ASSIGNMENT:
Select, from the data, each line where "when" occurs.

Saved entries
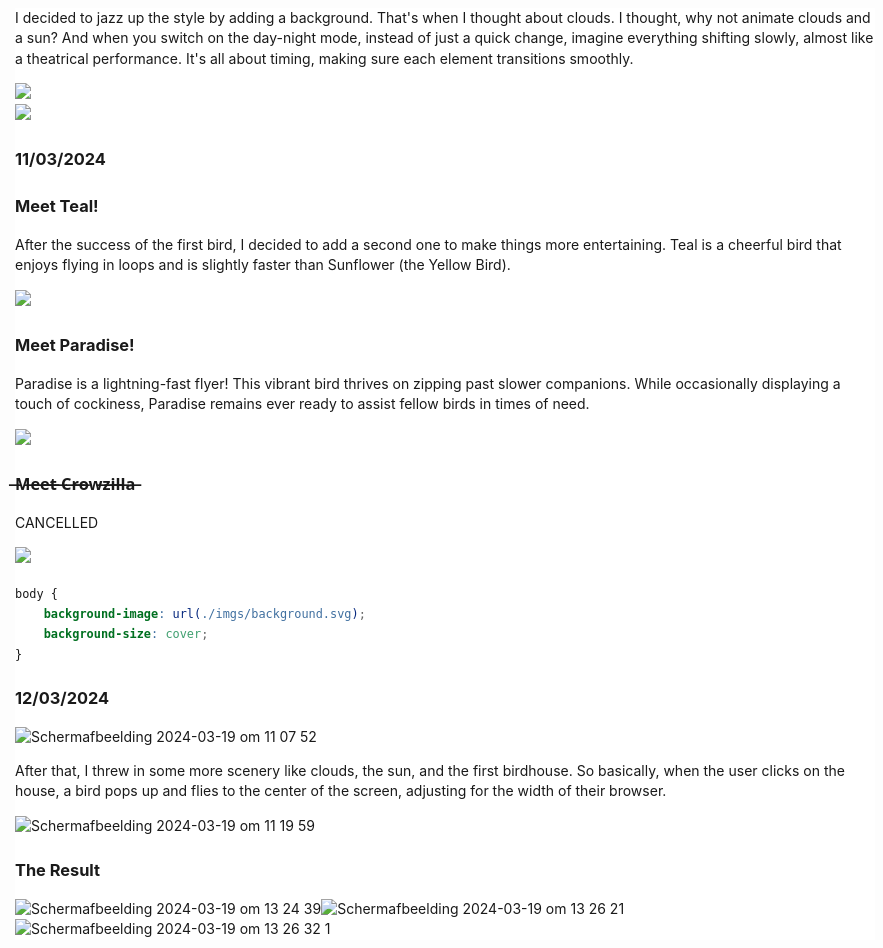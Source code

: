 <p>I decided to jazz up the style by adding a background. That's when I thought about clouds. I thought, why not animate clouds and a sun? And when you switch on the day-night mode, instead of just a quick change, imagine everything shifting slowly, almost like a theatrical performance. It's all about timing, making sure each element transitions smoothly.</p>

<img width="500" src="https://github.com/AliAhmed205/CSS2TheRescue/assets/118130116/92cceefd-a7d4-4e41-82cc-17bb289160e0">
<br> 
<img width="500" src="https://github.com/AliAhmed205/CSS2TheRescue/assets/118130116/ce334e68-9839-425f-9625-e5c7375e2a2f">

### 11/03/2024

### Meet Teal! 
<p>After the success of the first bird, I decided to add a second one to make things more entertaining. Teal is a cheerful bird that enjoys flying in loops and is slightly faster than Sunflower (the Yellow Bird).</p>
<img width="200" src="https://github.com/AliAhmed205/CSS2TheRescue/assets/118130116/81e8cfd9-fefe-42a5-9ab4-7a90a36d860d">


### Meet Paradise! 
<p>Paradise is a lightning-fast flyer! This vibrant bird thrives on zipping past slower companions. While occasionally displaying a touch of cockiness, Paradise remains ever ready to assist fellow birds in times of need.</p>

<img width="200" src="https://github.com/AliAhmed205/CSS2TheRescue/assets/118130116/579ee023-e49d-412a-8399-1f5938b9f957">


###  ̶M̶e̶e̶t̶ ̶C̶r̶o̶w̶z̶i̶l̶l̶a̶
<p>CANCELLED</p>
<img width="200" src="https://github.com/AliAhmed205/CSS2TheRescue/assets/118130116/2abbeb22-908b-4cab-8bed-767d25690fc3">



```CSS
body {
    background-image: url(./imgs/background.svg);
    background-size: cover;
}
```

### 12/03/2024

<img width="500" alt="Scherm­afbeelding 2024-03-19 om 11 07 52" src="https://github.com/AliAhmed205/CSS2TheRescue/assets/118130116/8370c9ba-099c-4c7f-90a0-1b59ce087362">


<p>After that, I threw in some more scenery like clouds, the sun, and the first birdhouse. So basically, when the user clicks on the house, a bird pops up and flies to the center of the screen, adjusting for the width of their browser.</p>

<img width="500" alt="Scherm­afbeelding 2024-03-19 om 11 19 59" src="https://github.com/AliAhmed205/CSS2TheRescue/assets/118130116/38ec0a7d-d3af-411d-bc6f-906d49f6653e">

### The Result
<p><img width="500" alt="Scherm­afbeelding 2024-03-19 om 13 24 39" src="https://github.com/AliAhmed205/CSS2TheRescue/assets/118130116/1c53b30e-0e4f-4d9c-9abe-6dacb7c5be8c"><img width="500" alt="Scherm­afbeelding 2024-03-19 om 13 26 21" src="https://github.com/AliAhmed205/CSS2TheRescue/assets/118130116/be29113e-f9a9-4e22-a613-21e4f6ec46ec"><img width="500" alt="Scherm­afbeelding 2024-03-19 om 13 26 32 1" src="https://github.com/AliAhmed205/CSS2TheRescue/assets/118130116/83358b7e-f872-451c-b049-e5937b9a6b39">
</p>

RESPONSE BOX:
: <p>I decided to jazz up the style by adding a background. That's when I thought about clouds. I thought, why not animate clouds and a sun? And when you switch on the day-night mode, instead of just a quick change, imagine everything shifting slowly, almost like a theatrical performance. It's all about timing, making sure each element transitions smoothly.</p>
<p>After that, I threw in some more scenery like clouds, the sun, and the first birdhouse. So basically, when the user clicks on the house, a bird pops up and flies to the center of the screen, adjusting for the width of their browser.</p>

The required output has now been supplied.